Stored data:
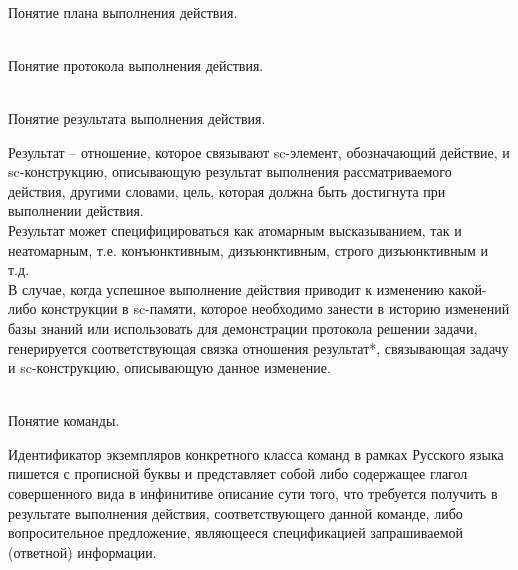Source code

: \begin{frame}{\\Понятие плана выполнения действия.}
	\topline
	\justifying
\end{frame}

\begin{frame}{\\Понятие протокола выполнения действия.}
	\topline
	\justifying
 
\end{frame}

\begin{frame}{\\Понятие результата выполнения действия.}
	\topline
	\justifying
 
    Результат -- отношение, которое  связывают sc-элемент, обозначающий действие, и sc-конструкцию, описывающую результат выполнения рассматриваемого действия, другими словами, цель, которая должна быть достигнута при выполнении действия.\\
    Результат может специфицироваться как атомарным высказыванием, так и неатомарным, т.е. конъюнктивным, дизъюнктивным, строго дизъюнктивным и т.д.\\
    В случае, когда успешное выполнение действия приводит к изменению какой-либо конструкции в sc-памяти,  которое необходимо занести в историю изменений базы знаний или использовать для демонстрации протокола решении задачи, генерируется соответствующая связка отношения результат*, связывающая  задачу и sc-конструкцию, описывающую данное изменение. 
\end{frame}


\begin{frame}{\\Понятие команды.}
	\topline
	\justifying

    
   Идентификатор экземпляров конкретного класса команд в рамках Русского языка пишется с прописной буквы и представляет собой либо содержащее глагол совершенного вида в инфинитиве описание сути того, что требуется получить в результате выполнения действия, соответствующего данной команде, либо вопросительное предложение, являющееся спецификацией запрашиваемой (ответной) информации.
\end{frame}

WHAT TO DO ::
Pictures are not part of the copy; transcribe the rest of the data verbatim.

RESULT OF THIS TASK ::
Source code

: \begin{frame}{\\Понятие плана выполнения действия.}
	\topline
	\justifying
\end{frame}

\begin{frame}{\\Понятие протокола выполнения действия.}
	\topline
	\justifying
 
\end{frame}

\begin{frame}{\\Понятие результата выполнения действия.}
	\topline
	\justifying
 
    Результат -- отношение, которое  связывают sc-элемент, обозначающий действие, и sc-конструкцию, описывающую результат выполнения рассматриваемого действия, другими словами, цель, которая должна быть достигнута при выполнении действия.\\
    Результат может специфицироваться как атомарным высказыванием, так и неатомарным, т.е. конъюнктивным, дизъюнктивным, строго дизъюнктивным и т.д.\\
    В случае, когда успешное выполнение действия приводит к изменению какой-либо конструкции в sc-памяти,  которое необходимо занести в историю изменений базы знаний или использовать для демонстрации протокола решении задачи, генерируется соответствующая связка отношения результат*, связывающая  задачу и sc-конструкцию, описывающую данное изменение. 
\end{frame}


\begin{frame}{\\Понятие команды.}
	\topline
	\justifying

    
   Идентификатор экземпляров конкретного класса команд в рамках Русского языка пишется с прописной буквы и представляет собой либо содержащее глагол совершенного вида в инфинитиве описание сути того, что требуется получить в результате выполнения действия, соответствующего данной команде, либо вопросительное предложение, являющееся спецификацией запрашиваемой (ответной) информации.
\end{frame}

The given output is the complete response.